● **EXERCISE DETAILS**:
From the entries below, please output exactly the lines starting at the one containing "- 🌍 Total Movie" and ending at the one containing "- Type: Movie or TV show", both included.

====== DATASET EXTRACT ======

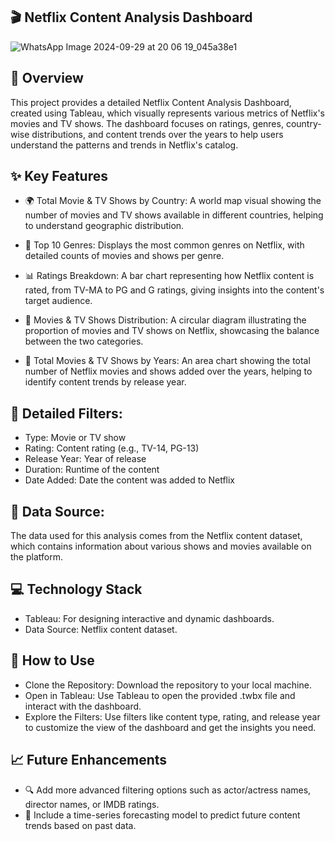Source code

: ## 🎬 Netflix Content Analysis Dashboard

![WhatsApp Image 2024-09-29 at 20 06 19_045a38e1](https://github.com/user-attachments/assets/82433d0e-159d-46c3-837c-66b17f9af1d7)


## 📄 Overview

This project provides a detailed Netflix Content Analysis Dashboard, created using Tableau, which visually represents various metrics of Netflix's movies and TV shows. The dashboard focuses on ratings, genres, country-wise distributions, and content trends over the years to help users understand the patterns and trends in Netflix's catalog.

## ✨ Key Features

- 🌍 Total Movie & TV Shows by Country: A world map visual showing the number of movies and TV shows available in different countries, helping to understand geographic distribution.

- 🔢 Top 10 Genres: Displays the most common genres on Netflix, with detailed counts of movies and shows per genre.

- 📊 Ratings Breakdown: A bar chart representing how Netflix content is rated, from TV-MA to PG and G ratings, giving insights into the content's target audience.

- 🍿 Movies & TV Shows Distribution: A circular diagram illustrating the proportion of movies and TV shows on Netflix, showcasing the balance between the two categories.

- 📆 Total Movies & TV Shows by Years: An area chart showing the total number of Netflix movies and shows added over the years, helping to identify content trends by release year.

## 📝 Detailed Filters:

- Type: Movie or TV show
- Rating: Content rating (e.g., TV-14, PG-13)
- Release Year: Year of release
- Duration: Runtime of the content
- Date Added: Date the content was added to Netflix

## 📂 Data Source: 

The data used for this analysis comes from the Netflix content dataset, which contains information about various shows and movies available on the platform.

## 💻 Technology Stack

- Tableau: For designing interactive and dynamic dashboards.
- Data Source: Netflix content dataset.

## 🚀 How to Use

- Clone the Repository: Download the repository to your local machine.
- Open in Tableau: Use Tableau to open the provided .twbx file and interact with the dashboard.
- Explore the Filters: Use filters like content type, rating, and release year to customize the view of the dashboard and get the insights you need.

## 📈 Future Enhancements

- 🔍 Add more advanced filtering options such as actor/actress names, director names, or IMDB ratings.
- 📅 Include a time-series forecasting model to predict future content trends based on past data.
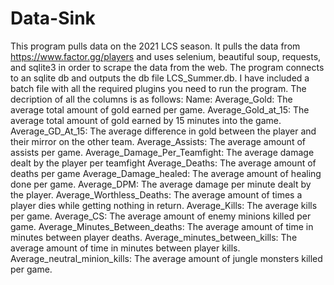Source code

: # Data-Sink
This program pulls data on the 2021 LCS season. It pulls the data from https://www.factor.gg/players and uses selenium, beautiful soup, requests, and sqlite3 in order to scrape the data from the web. The program connects to an sqlite db and outputs the db file LCS_Summer.db. I have included a batch file with all the required plugins you need to run the program. 
The decription of all the columns is as follows:
Name: 
Average_Gold: The average total amount of gold earned per game.
Average_Gold_at_15: The average total amount of gold earned by 15 minutes into the game.
Average_GD_At_15: The average difference in gold between the player and their mirror on the other team.
Average_Assists: The average amount of assists per game. 
Average_Damage_Per_Teamfight: The average damage dealt by the player per teamfight
Average_Deaths: The average amount of deaths per game
Average_Damage_healed: The average amount of healing done per game.
Average_DPM: The average damage per minute dealt by the player.
Average_Worthless_Deaths: The average amount of times a player dies while getting nothing in return.
Average_Kills: The average kills per game.
Average_CS: The average amount of enemy minions killed per game. 
Average_Minutes_Between_deaths: The average amount of time in minutes between player deaths.
Average_minutes_between_kills: The average amount of time in minutes between player kills.
Average_neutral_minion_kills: The average amount of jungle monsters killed per game. 

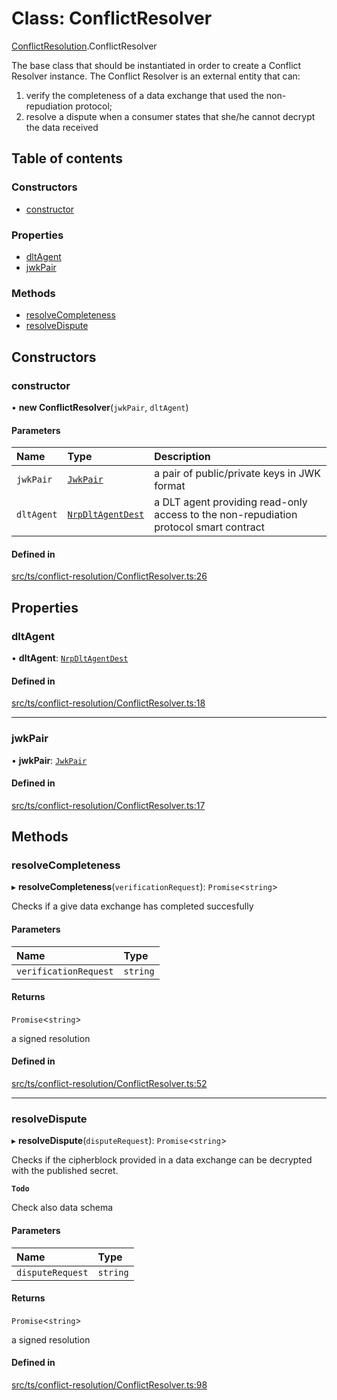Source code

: # Class: ConflictResolver

[ConflictResolution](../modules/ConflictResolution.md).ConflictResolver

The base class that should be instantiated in order to create a Conflict Resolver instance.
The Conflict Resolver is an external entity that can:
 1. verify the completeness of a data exchange that used the non-repudiation protocol;
 2. resolve a dispute when a consumer states that she/he cannot decrypt the data received

## Table of contents

### Constructors

- [constructor](ConflictResolution.ConflictResolver.md#constructor)

### Properties

- [dltAgent](ConflictResolution.ConflictResolver.md#dltagent)
- [jwkPair](ConflictResolution.ConflictResolver.md#jwkpair)

### Methods

- [resolveCompleteness](ConflictResolution.ConflictResolver.md#resolvecompleteness)
- [resolveDispute](ConflictResolution.ConflictResolver.md#resolvedispute)

## Constructors

### constructor

• **new ConflictResolver**(`jwkPair`, `dltAgent`)

#### Parameters

| Name | Type | Description |
| :------ | :------ | :------ |
| `jwkPair` | [`JwkPair`](../interfaces/JwkPair.md) | a pair of public/private keys in JWK format |
| `dltAgent` | [`NrpDltAgentDest`](../interfaces/Signers.NrpDltAgentDest.md) | a DLT agent providing read-only access to the non-repudiation protocol smart contract |

#### Defined in

[src/ts/conflict-resolution/ConflictResolver.ts:26](https://gitlab.com/i3-market/code/wp3/t3.2/conflict-resolution/non-repudiation-library/-/blob/3583d93/src/ts/conflict-resolution/ConflictResolver.ts#L26)

## Properties

### dltAgent

• **dltAgent**: [`NrpDltAgentDest`](../interfaces/Signers.NrpDltAgentDest.md)

#### Defined in

[src/ts/conflict-resolution/ConflictResolver.ts:18](https://gitlab.com/i3-market/code/wp3/t3.2/conflict-resolution/non-repudiation-library/-/blob/3583d93/src/ts/conflict-resolution/ConflictResolver.ts#L18)

___

### jwkPair

• **jwkPair**: [`JwkPair`](../interfaces/JwkPair.md)

#### Defined in

[src/ts/conflict-resolution/ConflictResolver.ts:17](https://gitlab.com/i3-market/code/wp3/t3.2/conflict-resolution/non-repudiation-library/-/blob/3583d93/src/ts/conflict-resolution/ConflictResolver.ts#L17)

## Methods

### resolveCompleteness

▸ **resolveCompleteness**(`verificationRequest`): `Promise`<`string`\>

Checks if a give data exchange has completed succesfully

#### Parameters

| Name | Type |
| :------ | :------ |
| `verificationRequest` | `string` |

#### Returns

`Promise`<`string`\>

a signed resolution

#### Defined in

[src/ts/conflict-resolution/ConflictResolver.ts:52](https://gitlab.com/i3-market/code/wp3/t3.2/conflict-resolution/non-repudiation-library/-/blob/3583d93/src/ts/conflict-resolution/ConflictResolver.ts#L52)

___

### resolveDispute

▸ **resolveDispute**(`disputeRequest`): `Promise`<`string`\>

Checks if the cipherblock provided in a data exchange can be decrypted
with the published secret.

**`Todo`**

Check also data schema

#### Parameters

| Name | Type |
| :------ | :------ |
| `disputeRequest` | `string` |

#### Returns

`Promise`<`string`\>

a signed resolution

#### Defined in

[src/ts/conflict-resolution/ConflictResolver.ts:98](https://gitlab.com/i3-market/code/wp3/t3.2/conflict-resolution/non-repudiation-library/-/blob/3583d93/src/ts/conflict-resolution/ConflictResolver.ts#L98)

======

● **YOUR SOLUTION**:
- 🌍 Total Movie & TV Shows by Country: A world map visual showing the number of movies and TV shows available in different countries, helping to understand geographic distribution.

- 🔢 Top 10 Genres: Displays the most common genres on Netflix, with detailed counts of movies and shows per genre.

- 📊 Ratings Breakdown: A bar chart representing how Netflix content is rated, from TV-MA to PG and G ratings, giving insights into the content's target audience.

- 🍿 Movies & TV Shows Distribution: A circular diagram illustrating the proportion of movies and TV shows on Netflix, showcasing the balance between the two categories.

- 📆 Total Movies & TV Shows by Years: An area chart showing the total number of Netflix movies and shows added over the years, helping to identify content trends by release year.

## 📝 Detailed Filters:

- Type: Movie or TV show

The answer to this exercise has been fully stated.